▶ [Directions]:
Where does the word "certain" occur in the material? Copy each line that has it.

▶ [Data records]:
+---+
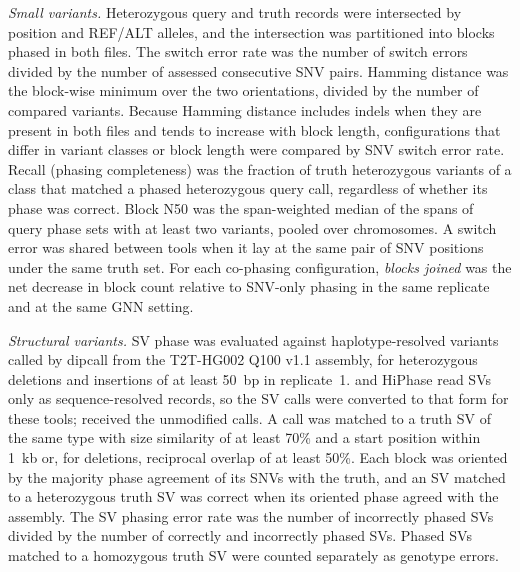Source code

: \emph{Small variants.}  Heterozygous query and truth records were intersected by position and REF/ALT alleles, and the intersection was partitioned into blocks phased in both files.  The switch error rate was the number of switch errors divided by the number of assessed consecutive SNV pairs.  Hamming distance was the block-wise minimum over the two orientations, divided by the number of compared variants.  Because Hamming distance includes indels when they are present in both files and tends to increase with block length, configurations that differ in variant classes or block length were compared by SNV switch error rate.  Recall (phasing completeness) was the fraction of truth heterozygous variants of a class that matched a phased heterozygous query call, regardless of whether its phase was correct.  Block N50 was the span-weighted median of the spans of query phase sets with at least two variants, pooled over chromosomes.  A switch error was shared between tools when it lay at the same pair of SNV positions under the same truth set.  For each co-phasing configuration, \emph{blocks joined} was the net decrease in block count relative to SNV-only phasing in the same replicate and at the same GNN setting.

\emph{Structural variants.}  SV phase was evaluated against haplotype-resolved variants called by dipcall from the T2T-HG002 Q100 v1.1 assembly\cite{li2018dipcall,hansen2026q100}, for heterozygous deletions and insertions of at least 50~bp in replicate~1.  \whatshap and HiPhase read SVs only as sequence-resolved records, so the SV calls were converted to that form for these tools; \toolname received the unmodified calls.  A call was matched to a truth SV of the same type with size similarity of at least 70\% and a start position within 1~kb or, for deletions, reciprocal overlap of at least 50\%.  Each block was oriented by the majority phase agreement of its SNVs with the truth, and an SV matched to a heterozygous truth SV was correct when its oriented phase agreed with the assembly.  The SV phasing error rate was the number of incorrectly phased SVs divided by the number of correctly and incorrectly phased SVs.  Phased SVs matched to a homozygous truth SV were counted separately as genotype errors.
+---+
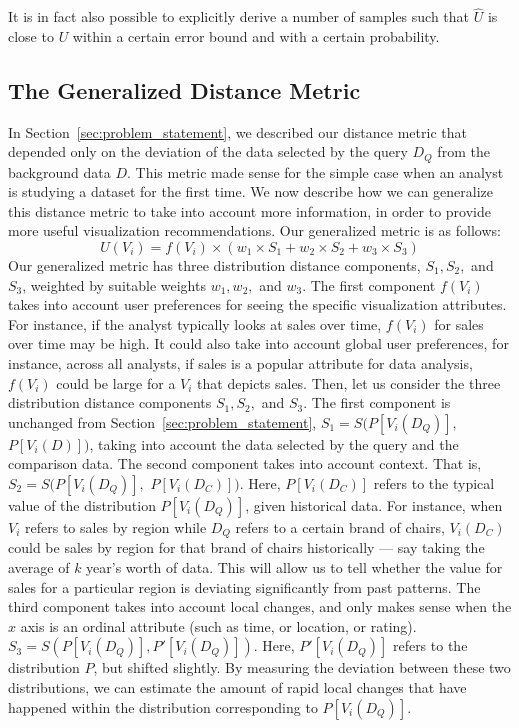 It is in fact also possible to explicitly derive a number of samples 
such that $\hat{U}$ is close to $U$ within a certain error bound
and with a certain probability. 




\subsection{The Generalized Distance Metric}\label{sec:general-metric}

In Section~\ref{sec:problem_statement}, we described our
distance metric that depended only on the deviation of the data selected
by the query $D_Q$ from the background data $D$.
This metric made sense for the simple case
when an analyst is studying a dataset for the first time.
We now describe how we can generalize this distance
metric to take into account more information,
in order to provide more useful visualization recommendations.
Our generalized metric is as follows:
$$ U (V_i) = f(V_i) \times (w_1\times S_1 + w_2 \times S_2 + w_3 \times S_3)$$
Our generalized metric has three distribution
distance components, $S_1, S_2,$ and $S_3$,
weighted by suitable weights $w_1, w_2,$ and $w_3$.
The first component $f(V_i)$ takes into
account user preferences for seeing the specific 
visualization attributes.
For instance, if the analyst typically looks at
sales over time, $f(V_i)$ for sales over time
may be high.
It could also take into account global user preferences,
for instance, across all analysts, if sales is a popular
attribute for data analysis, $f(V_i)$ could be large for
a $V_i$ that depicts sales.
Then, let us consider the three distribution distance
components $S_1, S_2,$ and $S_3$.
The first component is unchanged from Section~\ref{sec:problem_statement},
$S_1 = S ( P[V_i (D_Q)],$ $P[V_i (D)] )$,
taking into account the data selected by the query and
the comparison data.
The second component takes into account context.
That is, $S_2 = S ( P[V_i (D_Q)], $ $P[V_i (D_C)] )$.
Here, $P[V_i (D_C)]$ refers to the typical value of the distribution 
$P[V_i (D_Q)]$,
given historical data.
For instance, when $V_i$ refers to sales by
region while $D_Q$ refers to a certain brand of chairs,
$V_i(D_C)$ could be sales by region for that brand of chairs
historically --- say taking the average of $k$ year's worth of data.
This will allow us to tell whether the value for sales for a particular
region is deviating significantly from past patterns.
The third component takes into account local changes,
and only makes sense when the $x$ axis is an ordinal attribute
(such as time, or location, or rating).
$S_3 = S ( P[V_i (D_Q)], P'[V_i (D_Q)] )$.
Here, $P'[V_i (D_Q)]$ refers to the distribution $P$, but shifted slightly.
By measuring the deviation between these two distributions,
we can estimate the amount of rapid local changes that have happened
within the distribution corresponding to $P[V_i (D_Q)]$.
+---+
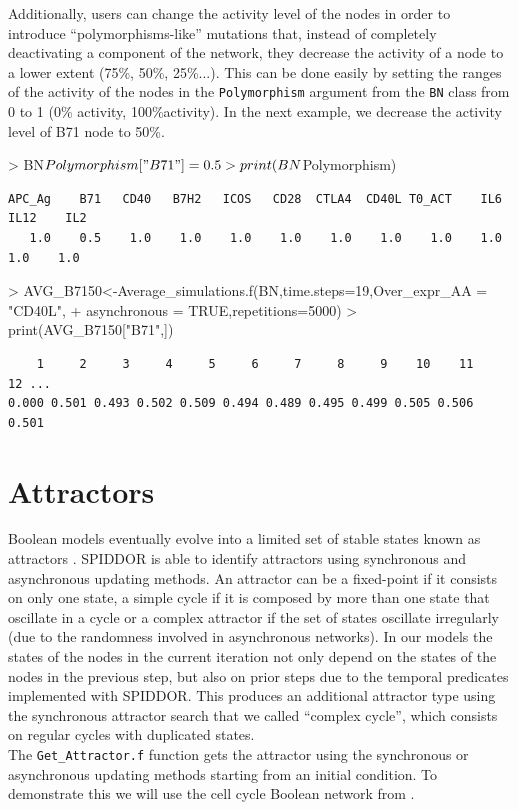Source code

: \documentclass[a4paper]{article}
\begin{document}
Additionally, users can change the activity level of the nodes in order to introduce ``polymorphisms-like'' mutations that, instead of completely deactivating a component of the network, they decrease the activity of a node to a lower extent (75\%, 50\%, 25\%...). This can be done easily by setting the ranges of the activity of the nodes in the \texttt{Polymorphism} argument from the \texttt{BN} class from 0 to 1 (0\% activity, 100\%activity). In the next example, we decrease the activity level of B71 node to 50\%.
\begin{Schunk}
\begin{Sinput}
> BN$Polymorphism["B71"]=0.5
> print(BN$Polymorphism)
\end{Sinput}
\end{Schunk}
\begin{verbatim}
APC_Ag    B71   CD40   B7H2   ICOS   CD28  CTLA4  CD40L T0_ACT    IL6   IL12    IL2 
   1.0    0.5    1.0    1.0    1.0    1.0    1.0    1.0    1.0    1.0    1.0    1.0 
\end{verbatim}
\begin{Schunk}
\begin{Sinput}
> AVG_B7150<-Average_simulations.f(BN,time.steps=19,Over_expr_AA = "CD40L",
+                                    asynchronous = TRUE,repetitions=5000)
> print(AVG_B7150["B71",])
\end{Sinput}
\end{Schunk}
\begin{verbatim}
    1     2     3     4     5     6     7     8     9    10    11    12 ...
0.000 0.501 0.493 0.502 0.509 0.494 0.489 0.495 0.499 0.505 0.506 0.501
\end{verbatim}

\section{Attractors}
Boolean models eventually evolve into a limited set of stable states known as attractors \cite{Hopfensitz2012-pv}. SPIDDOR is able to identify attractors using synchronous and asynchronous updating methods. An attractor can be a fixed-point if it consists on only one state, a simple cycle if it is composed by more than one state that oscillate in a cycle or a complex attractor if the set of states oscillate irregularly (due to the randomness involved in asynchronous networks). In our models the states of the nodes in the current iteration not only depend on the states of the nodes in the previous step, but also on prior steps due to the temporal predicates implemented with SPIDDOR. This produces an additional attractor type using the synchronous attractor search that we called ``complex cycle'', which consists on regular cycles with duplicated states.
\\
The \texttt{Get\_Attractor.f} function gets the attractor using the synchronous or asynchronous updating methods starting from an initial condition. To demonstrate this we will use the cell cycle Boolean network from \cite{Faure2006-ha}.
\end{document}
+---+
▶ [Solution to the problem]:
such that $\hat{U}$ is close to $U$ within a certain error bound
and with a certain probability. 
region while $D_Q$ refers to a certain brand of chairs,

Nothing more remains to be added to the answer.